Ia juga menekankan pentingnya menjadikan momentum bencana ini sebagai titik balik untuk memperbaiki tata ruang di tiga provinsi terdampak. Menurutnya, ketidakkonsistenan dalam menjalankan rencana tata ruang wilayah (RTRW) selama ini telah memperbesar risiko bencana. “Banyak pelanggaran yang dibiarkan. Ini masalah besar, termasuk di nagari. Dengan perubahan alam yang terjadi, posisi permukiman bisa jadi sudah tidak tepat lagi. RTRW nagari harus direview,” katanya.
Buya mencontohkan daerah-daerah berisiko tinggi seperti Salareh Aia dan Palembayan. Ia menegaskan, penanganan bencana tidak boleh berhenti pada fase tanggap darurat semata. “Nyawa manusia tidak ternilai. Nabi mengatakan kehormatan seorang mukmin lebih mulia daripada kehormatan Ka’bah. Kita tidak ingin ada lagi korban jiwa,” tegasnya.
Namun demikian, ia mengingatkan bahwa relokasi warga tidak akan berhasil jika dilakukan tanpa melibatkan tokoh masyarakat dan pemuka adat. Pendekatan teknokratis semata, menurutnya, justru memicu penolakan. “Kalau relokasi dilakukan dengan pendekatan sekarang, saya yakin gagal. Tokoh harus dilibatkan agar masyarakat bisa menerima,” ujarnya.

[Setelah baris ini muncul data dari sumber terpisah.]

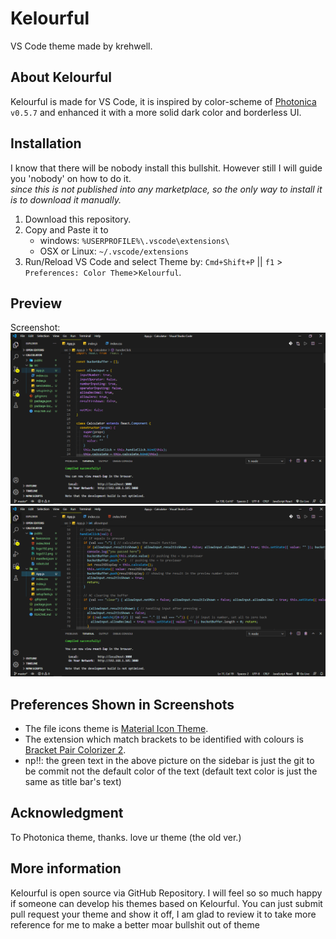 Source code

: # Kelourful
VS Code theme made by krehwell.  
 
## About Kelourful
Kelourful is made for VS Code, it is inspired by color-scheme of [Photonica](https://github.com/Photonico/Photonica) `v0.5.7` and enhanced it with a more solid dark color and borderless  UI.

## Installation
I know that there will be nobody install this bullshit. However still I will guide you 'nobody' on how to do it.  
_since this is not published into any marketplace, so the only way to install it is to download it manually._  
1. Download this repository.
2. Copy and Paste it to 
    - windows: `%USERPROFILE%\.vscode\extensions\`
    - OSX or Linux: `~/.vscode/extensions`
3. Run/Reload VS Code and select Theme by: `Cmd+Shift+P` || `f1` > `Preferences: Color Theme`>`Kelourful`.

## Preview
Screenshot:
![kelourful](kelourful.png)
![kelourful1](kelourful1.png)

## Preferences Shown in Screenshots
- The file icons theme is [Material Icon Theme](https://marketplace.visualstudio.com/items?itemName=PKief.material-icon-theme).
- The extension which match brackets to be identified with colours is [Bracket Pair Colorizer 2](https://marketplace.visualstudio.com/items?itemName=CoenraadS.bracket-pair-colorizer-2).
- np!!: the green text in the above picture on the sidebar is just the git to be commit not the default color of the text (default text color is just the same as title bar's text)


## Acknowledgment
To Photonica theme, thanks. love ur theme (the old ver.)

## More information
Kelourful is open source via GitHub Repository. I will feel so so much happy if someone can develop his themes based on Kelourful. You can just submit pull request your theme and show it off, I am glad to review it to take more reference for me to make a better moar bullshit out of theme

Buya juga menyampaikan kekhawatirannya terhadap potensi bencana susulan di sejumlah titik, termasuk kawasan Batu Busuk, di mana ia menilai keberadaan SMPN 44 berada dalam ancaman. “Harus ada langkah pencegahan segera. Jangan menunggu korban jiwa baru kita bergerak,” katanya.
Ia menegaskan, penanganan menyeluruh harus mencakup mitigasi jangka panjang, relokasi berbasis tata ruang baru, hingga pemulihan ekonomi warga. Pembangunan hunian sementara (huntara), menurutnya, bukanlah solusi akhir. “Ada sawah yang habis. Potensi ekonomi hilang. Memulihkannya butuh waktu lama. Tapi kehidupan harus berjalan. Sampai hari ini, konsep pemindahan dan sumber penghidupan belum jelas,” ujarnya.
Buya Gusrizal juga mengingatkan tentang dimensi psikososial korban bencana. Ia menyebut, satu bulan pascabencana, korban kerap merasa ditinggalkan dan dilupakan. “Kalau aspek mental ini diabaikan, kita akan menghadapi bencana yang lebih besar daripada bencana alam itu sendiri,” pungkasnya. Seruan Ketua MUI Sumbar ini mempertegas bahwa pemulihan Sumatra Barat pascabencana menuntut kehadiran negara dan seluruh elemen masyarakat secara utuh. Tidak hanya cepat, tetapi juga berkeadilan, bermartabat, dan berorientasi pada keselamatan jiwa.